Europe, however, is ahead in some areas where America is unlikely to catch up soon. These include public transport, recycling, and waste and landfill management. This lead has much to do with geography and history: Europe's ancient cities and dense population simply leave less room for big cars and lots of driving. The new "smart growth" ordinances many U.S. states and cities have recently passed—requiring higher-density planning, sidewalks and public-transportation links for all new subdivisions—only begin to get the United States on track toward the less suburban, car-based lifestyle that comes as second nature to most Europeans.

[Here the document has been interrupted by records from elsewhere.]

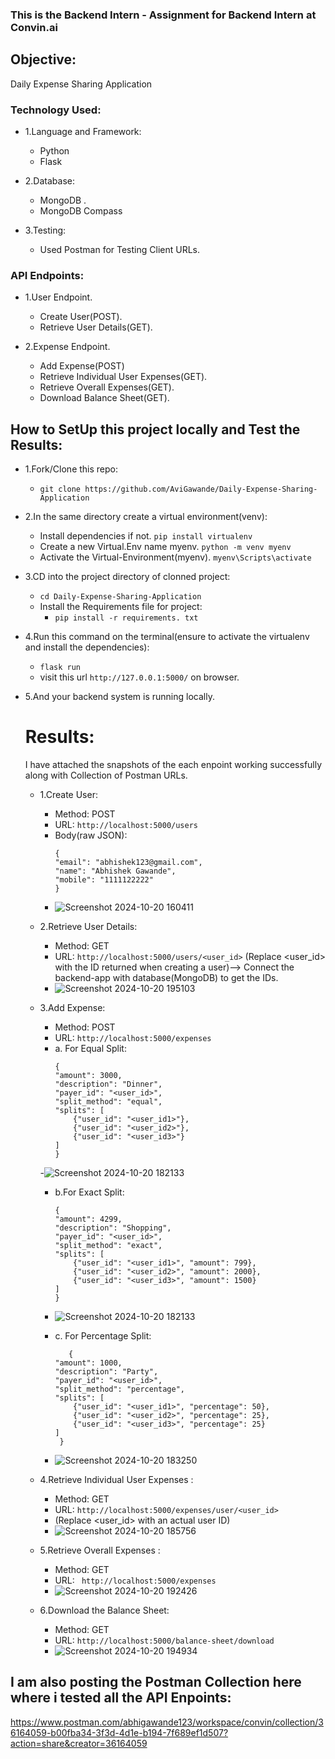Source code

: ### This is the Backend Intern - Assignment for Backend Intern at Convin.ai

## Objective:
Daily Expense Sharing Application

### Technology Used:
- 1.Language and Framework:
   - Python
   - Flask

- 2.Database:
   - MongoDB .
   - MongoDB Compass

- 3.Testing:
   - Used Postman for Testing Client URLs.

### API Endpoints:
   - 1.User Endpoint.
      - Create User(POST).
      - Retrieve User Details(GET).
        
   - 2.Expense Endpoint.
      - Add Expense(POST)
      - Retrieve Individual User Expenses(GET).
      - Retrieve Overall Expenses(GET).
      - Download Balance Sheet(GET).
 
## How to SetUp this project locally and Test the Results:

- 1.Fork/Clone this repo:
   - `git clone https://github.com/AviGawande/Daily-Expense-Sharing-Application`
- 2.In the same directory create a virtual environment(venv):
   - Install dependencies if not. `pip install virtualenv`
   - Create a new Virtual.Env name myenv. `python -m venv myenv`
   - Activate the Virtual-Environment(myenv). `myenv\Scripts\activate`
- 3.CD into the project directory of clonned project:
   - `cd Daily-Expense-Sharing-Application`
   - Install the Requirements file for project:
      - `pip install -r requirements. txt `
- 4.Run this command on the terminal(ensure to activate the virtualenv and install the dependencies):
   - `flask run `
   - visit this url `http://127.0.0.1:5000/` on browser.
- 5.And your backend system is running locally.


  # Results:
  I have attached the snapshots of the each enpoint working successfully along with Collection of Postman URLs.

  - 1.Create User:
     - Method: POST
     - URL: `http://localhost:5000/users`
     - Body(raw JSON):
       ```
       {
       "email": "abhishek123@gmail.com",
       "name": "Abhishek Gawande",
       "mobile": "1111122222"
       }
       
       ```
     - ![Screenshot 2024-10-20 160411](https://github.com/user-attachments/assets/0b6fa4c4-2d3f-4cf4-ae36-b1fa9e40e296)

   
   - 2.Retrieve User Details:
     - Method: GET
     - URL: `http://localhost:5000/users/<user_id>`
      (Replace <user_id> with the ID returned when creating a user)--> Connect the backend-app with database(MongoDB) to get the IDs.
     - ![Screenshot 2024-10-20 195103](https://github.com/user-attachments/assets/d3ba81e1-7453-44af-add2-60cecd883448)

    
   - 3.Add Expense:
     - Method: POST
     - URL: `http://localhost:5000/expenses`
     - a. For Equal Split: 
       ```
       {
       "amount": 3000,
       "description": "Dinner",
       "payer_id": "<user_id>",
       "split_method": "equal",
       "splits": [
           {"user_id": "<user_id1>"},
           {"user_id": "<user_id2>"},
           {"user_id": "<user_id3>"}
       ]
       }
       ```
     -![Screenshot 2024-10-20 182133](https://github.com/user-attachments/assets/5cbe945b-4947-4135-bf9b-f88f81d8d61d)
  
     - b.For Exact Split:
       ```
       {
       "amount": 4299,
       "description": "Shopping",
       "payer_id": "<user_id>",
       "split_method": "exact",
       "splits": [
           {"user_id": "<user_id1>", "amount": 799},
           {"user_id": "<user_id2>", "amount": 2000},
           {"user_id": "<user_id3>", "amount": 1500}
       ]
       }
       ```
     - ![Screenshot 2024-10-20 182133](https://github.com/user-attachments/assets/cb740cd3-e606-405c-8dec-4515686a77f2)

     - c. For Percentage Split:
       ```
          {
       "amount": 1000,
       "description": "Party",
       "payer_id": "<user_id>",
       "split_method": "percentage",
       "splits": [
           {"user_id": "<user_id1>", "percentage": 50},
           {"user_id": "<user_id2>", "percentage": 25},
           {"user_id": "<user_id3>", "percentage": 25}
       ]
        }
       ```
     - ![Screenshot 2024-10-20 183250](https://github.com/user-attachments/assets/f8978ba3-a80e-424d-9ba6-c4460fd85c63)


  
   - 4.Retrieve Individual User Expenses :
     - Method: GET
     - URL: `http://localhost:5000/expenses/user/<user_id>`
     - (Replace <user_id> with an actual user ID)
     - ![Screenshot 2024-10-20 185756](https://github.com/user-attachments/assets/e3b45403-df69-451c-b85b-8bc81d62025d)

  
   - 5.Retrieve Overall Expenses :
     - Method: GET
     - URL: ` http://localhost:5000/expenses`
     - ![Screenshot 2024-10-20 192426](https://github.com/user-attachments/assets/bc650437-3790-4d6f-be90-61a0139ca941)


   - 6.Download the Balance Sheet:
     - Method: GET
     - URL: `http://localhost:5000/balance-sheet/download`
     - ![Screenshot 2024-10-20 194934](https://github.com/user-attachments/assets/64ec5c8f-a31b-4686-842f-056c3006727f)

    


## I am also posting the Postman Collection here where i tested all the API Enpoints:
https://www.postman.com/abhigawande123/workspace/convin/collection/36164059-b00fba34-3f3d-4d1e-b194-7f689ef1d507?action=share&creator=36164059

It's unclear, too, how far the continued economic crisis—as well as the sharp drop of the price of oil—will shift the debate away from climate change, energy security and environmental protection. Financing for everything from new green-tech ventures to big offshore wind farms has dried up (though the same is also true for oil exploration and coal-plant construction). Low gas prices cut America's incentives to go green more than they do Europe's, for two reasons: the high oil price wasn't as painful for Europeans because it was partially offset by a rising euro, and Americans get more relief from the decline since they pay a much lower fixed tax per unit of fuel. But priorities are shifting in Europe, too. Germany, once a poster child of environmental-mindedness, now lobbies hard in the European Union to protect its automakers and other hard-hit industries from new regulations.

The world's (and many Americans') negative view of the U.S. environmental record won't change overnight. One key element—a national program to limit emissions, such as the cap-and-trade system the Northeastern states just started—could be stalled even before the debate has begun; in January, Speaker of the House Nancy Pelosi warned that it might take until the next Congress, in 2011, to write a law that stands a chance of passing. No doubt there will be other setbacks as the nation, and the world, struggle to get the economy back on track. What's certain is that the days of America as a hopeless environmental laggard are over, and a new debate and competition between the United States, Europe and Asia has begun. If it wants, America has everything in place to lead again.